WHAT YOU ARE ASKED TO DO:
Every record needs to come back as written, except for the pictures.

SOURCE INFORMATION:
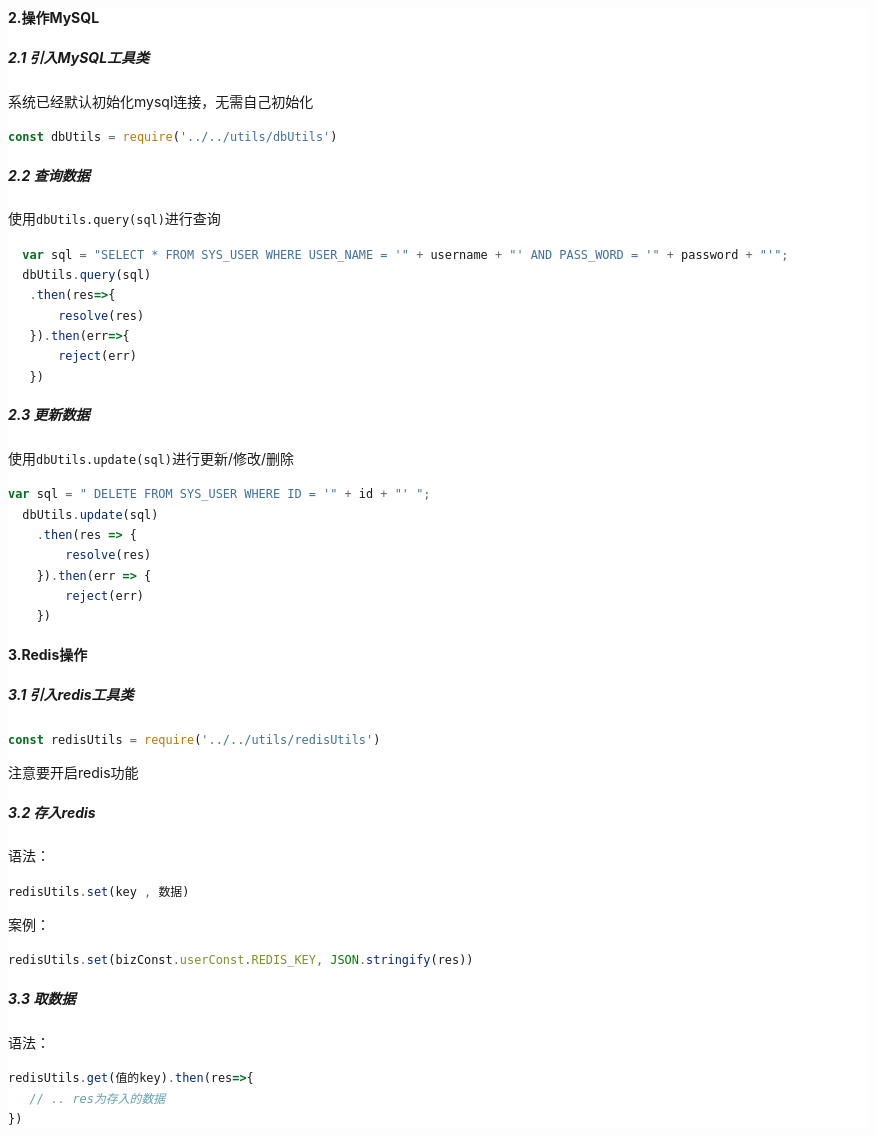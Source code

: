 #### 2.操作MySQL
##### 2.1 引入MySQL工具类 
系统已经默认初始化mysql连接，无需自己初始化
```js
const dbUtils = require('../../utils/dbUtils')
```

##### 2.2 查询数据
使用`dbUtils.query(sql)`进行查询
```js
  var sql = "SELECT * FROM SYS_USER WHERE USER_NAME = '" + username + "' AND PASS_WORD = '" + password + "'";
  dbUtils.query(sql)
   .then(res=>{
       resolve(res)
   }).then(err=>{
       reject(err)
   })
```

##### 2.3 更新数据
使用`dbUtils.update(sql)`进行更新/修改/删除
```js
var sql = " DELETE FROM SYS_USER WHERE ID = '" + id + "' ";
  dbUtils.update(sql)
    .then(res => {
        resolve(res)
    }).then(err => {
        reject(err)
    })
```
#### 3.Redis操作
##### 3.1 引入redis工具类
```js
const redisUtils = require('../../utils/redisUtils')
```
注意要开启redis功能

##### 3.2 存入redis
语法：
```js
redisUtils.set(key , 数据)
```
案例：
```js
redisUtils.set(bizConst.userConst.REDIS_KEY, JSON.stringify(res))
```

##### 3.3 取数据
语法：
```js
redisUtils.get(值的key).then(res=>{
   // .. res为存入的数据
})
```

SOLUTION:
Source code

: #### 2.操作MySQL
##### 2.1 引入MySQL工具类 
系统已经默认初始化mysql连接，无需自己初始化
```js
const dbUtils = require('../../utils/dbUtils')
```

##### 2.2 查询数据
使用`dbUtils.query(sql)`进行查询
```js
  var sql = "SELECT * FROM SYS_USER WHERE USER_NAME = '" + username + "' AND PASS_WORD = '" + password + "'";
  dbUtils.query(sql)
   .then(res=>{
       resolve(res)
   }).then(err=>{
       reject(err)
   })
```

##### 2.3 更新数据
使用`dbUtils.update(sql)`进行更新/修改/删除
```js
var sql = " DELETE FROM SYS_USER WHERE ID = '" + id + "' ";
  dbUtils.update(sql)
    .then(res => {
        resolve(res)
    }).then(err => {
        reject(err)
    })
```
#### 3.Redis操作
##### 3.1 引入redis工具类
```js
const redisUtils = require('../../utils/redisUtils')
```
注意要开启redis功能

##### 3.2 存入redis
语法：
```js
redisUtils.set(key , 数据)
```
案例：
```js
redisUtils.set(bizConst.userConst.REDIS_KEY, JSON.stringify(res))
```

##### 3.3 取数据
语法：
```js
redisUtils.get(值的key).then(res=>{
   // .. res为存入的数据
})
```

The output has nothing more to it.